Durante casi un año, pasé a recoger a un compañero de trabajo todas las mañanas en mi coche. "Me queda de paso", pensé. No me quitaba nada. Lo esperaba los 10 minutos que siempre se tardaba en salir, me desviaba un poco si había tráfico y nunca le pedí un peso para la gasolina. Lo hacía por compañerismo.
El martes pasado tuve un imprevisto médico en la mañana. Le avisé la noche anterior por mensaje: "Hermano, mañana no voy a poder pasar por ti, tengo que ir al hospital temprano a ver un tema familiar".
Su respuesta no fue un " ¿Todo bien en tu casa?". Su respuesta fue un: "Uy, me hubieras avisado antes.
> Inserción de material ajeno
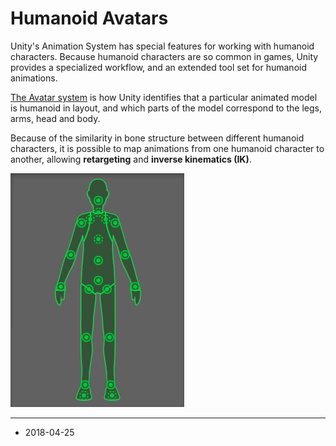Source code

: # Humanoid Avatars

Unity's Animation System has special features for working with humanoid characters. Because humanoid characters are so common in games, Unity provides a specialized workflow, and an extended tool set for humanoid animations.

[The Avatar system](ConfiguringtheAvatar) is how Unity identifies that a particular animated model is humanoid in layout, and which parts of the model correspond to the legs, arms, head and body.

Because of the similarity in bone structure between different humanoid characters, it is possible to map animations from one humanoid character to another, allowing __retargeting__ and __inverse kinematics (IK)__. 

![Unity's Avatar structure](../uploads/Main/AvatarIntro.jpg)

---

* <span class="page-edit"> 2018-04-25  <!-- include IncludeTextAmendPageSomeEdit --></span>
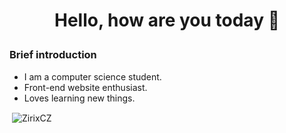 # <p align="center">Hello, how are you today :wave:</p>
### <p>Brief introduction</p>
- I am a computer science student.
- Front-end website enthusiast.
- Loves learning new things.

<p>&nbsp;<img align="center" src="https://github-readme-stats.vercel.app/api?username=ZirixCZ&show_icons=true&theme=dark&locale=en" alt="ZirixCZ" /></p>
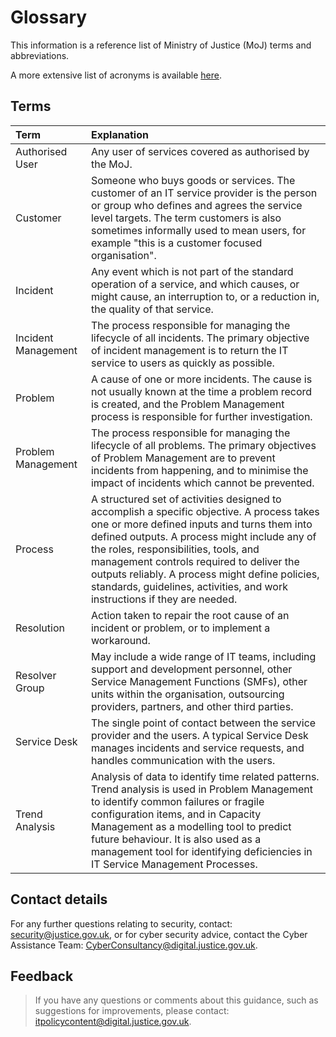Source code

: # Glossary

This information is a reference list of Ministry of Justice \(MoJ\) terms and abbreviations.

A more extensive list of acronyms is available [here](https://ministryofjustice.github.io/acronyms/).

## Terms

|Term|Explanation|
|:---|:----------|
|Authorised User|Any user of services covered as authorised by the MoJ.|
|Customer|Someone who buys goods or services. The customer of an IT service provider is the person or group who defines and agrees the service level targets. The term customers is also sometimes informally used to mean users, for example "this is a customer focused organisation".|
|Incident|Any event which is not part of the standard operation of a service, and which causes, or might cause, an interruption to, or a reduction in, the quality of that service.|
|Incident Management|The process responsible for managing the lifecycle of all incidents. The primary objective of incident management is to return the IT service to users as quickly as possible.|
|Problem|A cause of one or more incidents. The cause is not usually known at the time a problem record is created, and the Problem Management process is responsible for further investigation.|
|Problem Management|The process responsible for managing the lifecycle of all problems. The primary objectives of Problem Management are to prevent incidents from happening, and to minimise the impact of incidents which cannot be prevented.|
|Process|A structured set of activities designed to accomplish a specific objective. A process takes one or more defined inputs and turns them into defined outputs. A process might include any of the roles, responsibilities, tools, and management controls required to deliver the outputs reliably. A process might define policies, standards, guidelines, activities, and work instructions if they are needed.|
|Resolution|Action taken to repair the root cause of an incident or problem, or to implement a workaround.|
|Resolver Group|May include a wide range of IT teams, including support and development personnel, other Service Management Functions \(SMFs\), other units within the organisation, outsourcing providers, partners, and other third parties.|
|Service Desk|The single point of contact between the service provider and the users. A typical Service Desk manages incidents and service requests, and handles communication with the users.|
|Trend Analysis|Analysis of data to identify time related patterns. Trend analysis is used in Problem Management to identify common failures or fragile configuration items, and in Capacity Management as a modelling tool to predict future behaviour. It is also used as a management tool for identifying deficiencies in IT Service Management Processes.|

## Contact details

For any further questions relating to security, contact: [security@justice.gov.uk](mailto:security@justice.gov.uk), or for cyber security advice, contact the Cyber Assistance Team: [CyberConsultancy@digital.justice.gov.uk](mailto:CyberConsultancy@digital.justice.gov.uk).

## Feedback

> If you have any questions or comments about this guidance, such as suggestions for improvements, please contact: [itpolicycontent@digital.justice.gov.uk](mailto:itpolicycontent@digital.justice.gov.uk).

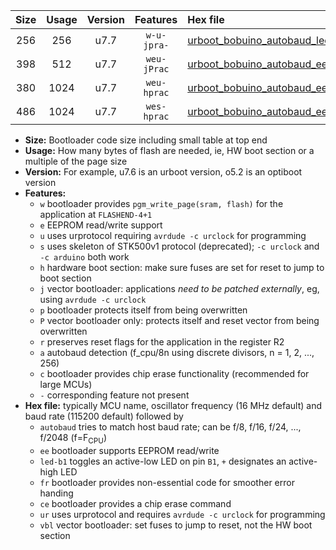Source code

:|Size|Usage|Version|Features|Hex file|
|:-:|:-:|:-:|:-:|:--|
|256|256|u7.7|`w-u-jpra-`|[urboot_bobuino_autobaud_led+b7_ur_vbl.hex](https://raw.githubusercontent.com/stefanrueger/urboot.hex/main/boards/bobuino/autobaud/urboot_bobuino_autobaud_led+b7_ur_vbl.hex)|
|398|512|u7.7|`weu-jPrac`|[urboot_bobuino_autobaud_ee_led+b7_fr_ce_ur_vbl.hex](https://raw.githubusercontent.com/stefanrueger/urboot.hex/main/boards/bobuino/autobaud/urboot_bobuino_autobaud_ee_led+b7_fr_ce_ur_vbl.hex)|
|380|1024|u7.7|`weu-hprac`|[urboot_bobuino_autobaud_ee_led+b7_fr_ce_ur.hex](https://raw.githubusercontent.com/stefanrueger/urboot.hex/main/boards/bobuino/autobaud/urboot_bobuino_autobaud_ee_led+b7_fr_ce_ur.hex)|
|486|1024|u7.7|`wes-hprac`|[urboot_bobuino_autobaud_ee_led+b7_fr_ce.hex](https://raw.githubusercontent.com/stefanrueger/urboot.hex/main/boards/bobuino/autobaud/urboot_bobuino_autobaud_ee_led+b7_fr_ce.hex)|

- **Size:** Bootloader code size including small table at top end
- **Usage:** How many bytes of flash are needed, ie, HW boot section or a multiple of the page size
- **Version:** For example, u7.6 is an urboot version, o5.2 is an optiboot version
- **Features:**
  + `w` bootloader provides `pgm_write_page(sram, flash)` for the application at `FLASHEND-4+1`
  + `e` EEPROM read/write support
  + `u` uses urprotocol requiring `avrdude -c urclock` for programming
  + `s` uses skeleton of STK500v1 protocol (deprecated); `-c urclock` and `-c arduino` both work
  + `h` hardware boot section: make sure fuses are set for reset to jump to boot section
  + `j` vector bootloader: applications *need to be patched externally*, eg, using `avrdude -c urclock`
  + `p` bootloader protects itself from being overwritten
  + `P` vector bootloader only: protects itself and reset vector from being overwritten
  + `r` preserves reset flags for the application in the register R2
  + `a` autobaud detection (f_cpu/8n using discrete divisors, n = 1, 2, ..., 256)
  + `c` bootloader provides chip erase functionality (recommended for large MCUs)
  + `-` corresponding feature not present
- **Hex file:** typically MCU name, oscillator frequency (16 MHz default) and baud rate (115200 default) followed by
  + `autobaud` tries to match host baud rate; can be f/8, f/16, f/24, ..., f/2048 (f=F<sub>CPU</sub>)
  + `ee` bootloader supports EEPROM read/write
  + `led-b1` toggles an active-low LED on pin `B1`, `+` designates an active-high LED
  + `fr` bootloader provides non-essential code for smoother error handing
  + `ce` bootloader provides a chip erase command
  + `ur` uses urprotocol and requires `avrdude -c urclock` for programming
  + `vbl` vector bootloader: set fuses to jump to reset, not the HW boot section
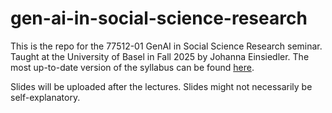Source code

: # gen-ai-in-social-science-research
This is the repo for the 77512-01 GenAI in Social Science Research seminar. Taught at the University of Basel in Fall 2025 by Johanna Einsiedler.
The most up-to-date version of the syllabus can be found [here](https://docs.google.com/document/d/1lB_8kMdgc23ozf6oC3n4wrxddFJvGyPXPFeAgf4aRcQ/edit?tab=t.0).

Slides will be uploaded after the lectures. Slides might not necessarily be self-explanatory.
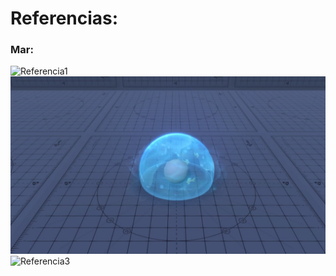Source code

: # Referencias:

### Mar:
![Referencia1](https://github.com/TheArchess/Los-Capibaras/blob/main/Assets/Ejercicios/EjercicioFinalDemo/Assets/ref/ex%202.1.gif?raw=true)
![Referencia2](https://github.com/TheArchess/Los-Capibaras/blob/main/Assets/Ejercicios/EjercicioFinalDemo/Assets/ref/ex%202.2.jpg?raw=true)
![Referencia3](https://github.com/TheArchess/Los-Capibaras/blob/main/Assets/Ejercicios/EjercicioFinalDemo/Assets/ref/ex%202.3.gif?raw=true)
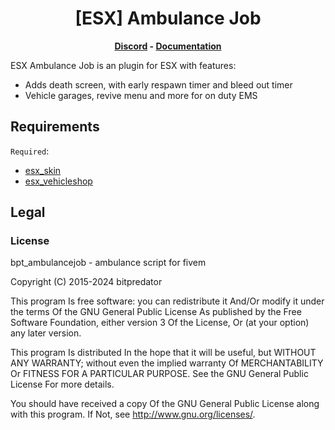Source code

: <h1 align='center'>[ESX] Ambulance Job</a></h1><p align='center'><b><a href='https://discord.esx-framework.org/'>Discord</a> - <a href='https://documentation.esx-framework.org/legacy/installation'>Documentation</a></b></h5>

ESX Ambulance Job is an plugin for ESX with features:

- Adds death screen, with early respawn timer and bleed out timer
- Vehicle garages, revive menu and more for on duty EMS

## Requirements

`Required`:

- [esx_skin](https://github.com/esx-framework/esx-legacy/tree/main/%5Bcore%5D/esx_skin)
- [esx_vehicleshop](https://github.com/esx-framework/esx_vehicleshop)

## Legal

### License

bpt_ambulancejob - ambulance script for fivem

Copyright (C) 2015-2024 bitpredator

This program Is free software: you can redistribute it And/Or modify it under the terms Of the GNU General Public License As published by the Free Software Foundation, either version 3 Of the License, Or (at your option) any later version.

This program Is distributed In the hope that it will be useful, but WITHOUT ANY WARRANTY; without even the implied warranty Of MERCHANTABILITY Or FITNESS FOR A PARTICULAR PURPOSE. See the GNU General Public License For more details.

You should have received a copy Of the GNU General Public License along with this program. If Not, see http://www.gnu.org/licenses/.
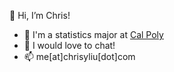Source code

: 👋 Hi, I’m Chris!

- 📖 I'm a statistics major at <a href="https://www.calpoly.edu/" target="_blank">Cal Poly</a>
- 💬 I would love to chat!
- 📫 me[at]chrisyliu[dot]com

<!---
cliuc/cliuc is a ✨ special ✨ repository because its `README.md` (this file) appears on your GitHub profile.
You can click the Preview link to take a look at your changes.
--->
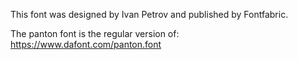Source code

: This font was designed by Ivan Petrov and published by Fontfabric.

The panton font is the regular version of: https://www.dafont.com/panton.font

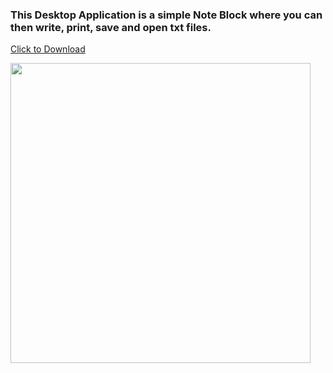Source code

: <h3>
  This Desktop Application is a simple Note Block where you can then write, print, save and open txt files.
</h3>
<a href="<iframe src="<iframe src="https://onedrive.live.com/embed?cid=3D901804BAF2F982&resid=3D901804BAF2F982%219591&authkey=AM8ofLoW7KxVC8Y"</iframe>Click to Download</a>

<p align="left">
  <img src="https://user-images.githubusercontent.com/52591976/79241042-cb46ae80-7e72-11ea-83b5-f84ec27ac853.png"width =480/>
</p>

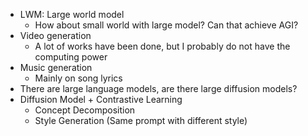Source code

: - LWM: Large world model
	- How about small world with large model? Can that achieve AGI?
- Video generation
	- A lot of works have been done, but I probably do not have the computing power
- Music generation
	- Mainly on song lyrics
- There are large language models, are there large diffusion models?
- Diffusion Model + Contrastive Learning
	- Concept Decomposition
	- Style Generation (Same prompt with different style)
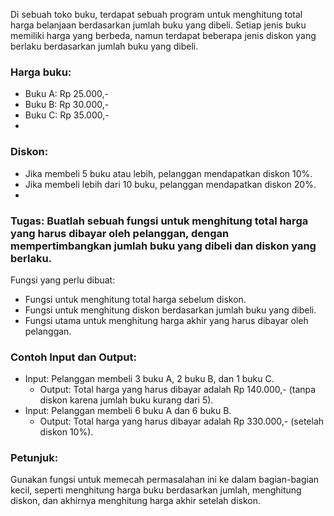 Di sebuah toko buku, terdapat sebuah program untuk menghitung total harga belanjaan berdasarkan jumlah buku yang dibeli. Setiap jenis buku memiliki harga yang berbeda, namun terdapat beberapa jenis diskon yang berlaku berdasarkan jumlah buku yang dibeli.

### Harga buku:

- Buku A: Rp 25.000,-
- Buku B: Rp 30.000,-
- Buku C: Rp 35.000,-
- 
### Diskon:

- Jika membeli 5 buku atau lebih, pelanggan mendapatkan diskon 10%.
- Jika membeli lebih dari 10 buku, pelanggan mendapatkan diskon 20%.
- 
### Tugas: Buatlah sebuah fungsi untuk menghitung total harga yang harus dibayar oleh pelanggan, dengan mempertimbangkan jumlah buku yang dibeli dan diskon yang berlaku.

Fungsi yang perlu dibuat:

- Fungsi untuk menghitung total harga sebelum diskon.
- Fungsi untuk menghitung diskon berdasarkan jumlah buku yang dibeli.
- Fungsi utama untuk menghitung harga akhir yang harus dibayar oleh pelanggan.

### Contoh Input dan Output:

- Input: Pelanggan membeli 3 buku A, 2 buku B, dan 1 buku C.
  - Output: Total harga yang harus dibayar adalah Rp 140.000,- (tanpa diskon karena jumlah buku kurang dari 5).
- Input: Pelanggan membeli 6 buku A dan 6 buku B.
    - Output: Total harga yang harus dibayar adalah Rp 330.000,- (setelah diskon 10%).

### Petunjuk:

Gunakan fungsi untuk memecah permasalahan ini ke dalam bagian-bagian kecil, seperti menghitung harga buku berdasarkan jumlah, menghitung diskon, dan akhirnya menghitung harga akhir setelah diskon.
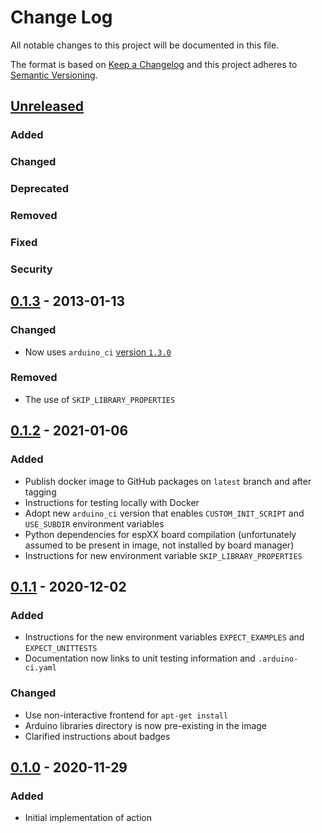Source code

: # Change Log
All notable changes to this project will be documented in this file.

The format is based on [Keep a Changelog](http://keepachangelog.com/)
and this project adheres to [Semantic Versioning](http://semver.org/).


## [Unreleased]
### Added

### Changed

### Deprecated

### Removed

### Fixed

### Security


## [0.1.3] - 2013-01-13
### Changed
- Now uses `arduino_ci` [version `1.3.0`](https://github.com/Arduino-CI/arduino_ci/blob/master/CHANGELOG.md#130---2021-01-13)

### Removed
- The use of `SKIP_LIBRARY_PROPERTIES`


## [0.1.2] - 2021-01-06
### Added
- Publish docker image to GitHub packages on `latest` branch and after tagging
- Instructions for testing locally with Docker
- Adopt new `arduino_ci` version that enables `CUSTOM_INIT_SCRIPT` and `USE_SUBDIR` environment variables
- Python dependencies for espXX board compilation (unfortunately assumed to be present in image, not installed by board manager)
- Instructions for new environment variable `SKIP_LIBRARY_PROPERTIES`


## [0.1.1] - 2020-12-02
### Added
* Instructions for the new environment variables `EXPECT_EXAMPLES` and `EXPECT_UNITTESTS`
* Documentation now links to unit testing information and `.arduino-ci.yaml`

### Changed
* Use non-interactive frontend for `apt-get install`
* Arduino libraries directory is now pre-existing in the image
* Clarified instructions about badges


## [0.1.0] - 2020-11-29
### Added
- Initial implementation of action


[Unreleased]: https://github.com/Arduino-CI/action/compare/v0.1.3...HEAD
[0.1.3]: https://github.com/Arduino-CI/arduino_ci/compare/v0.1.2...v0.1.3
[0.1.2]: https://github.com/Arduino-CI/arduino_ci/compare/v0.1.1...v0.1.2
[0.1.1]: https://github.com/Arduino-CI/arduino_ci/compare/v0.1.0...v0.1.1
[0.1.0]: https://github.com/Arduino-CI/arduino_ci/compare/v0.0.0...v0.1.0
A ver cómo le hago para llegar, los Ubers a esta hora están carísimos".
A las dos horas, subió un estado a WhatsApp: "En los momentos difíciles te das cuenta de quiénes son los verdaderos amigos y quiénes solo fingen".
Me quedé helado viendo la pantalla.
Más de 200 viajes gratis. Más de 200 mañanas facilitándole la vida. Todo eso se borró de su memoria por un solo día en que yo no pude resolverle el problema.
Ahí entendí que yo no era su amigo; yo era su comodidad.
Cuando ayudas demasiado a una persona sin poner límites, dejan de verlo como un favor y empiezan a exigirlo como una obligación. La gente se vuelve adicta a lo que le resuelves, y el día que decides pensar en ti, te tachan de egoísta.
Estoy seguro que casi todo pasamos por algún evento parecido, y allí es donde nos damos cuenta que muchas " amistades" no dependen den cariño, sino de lo que puedas darle.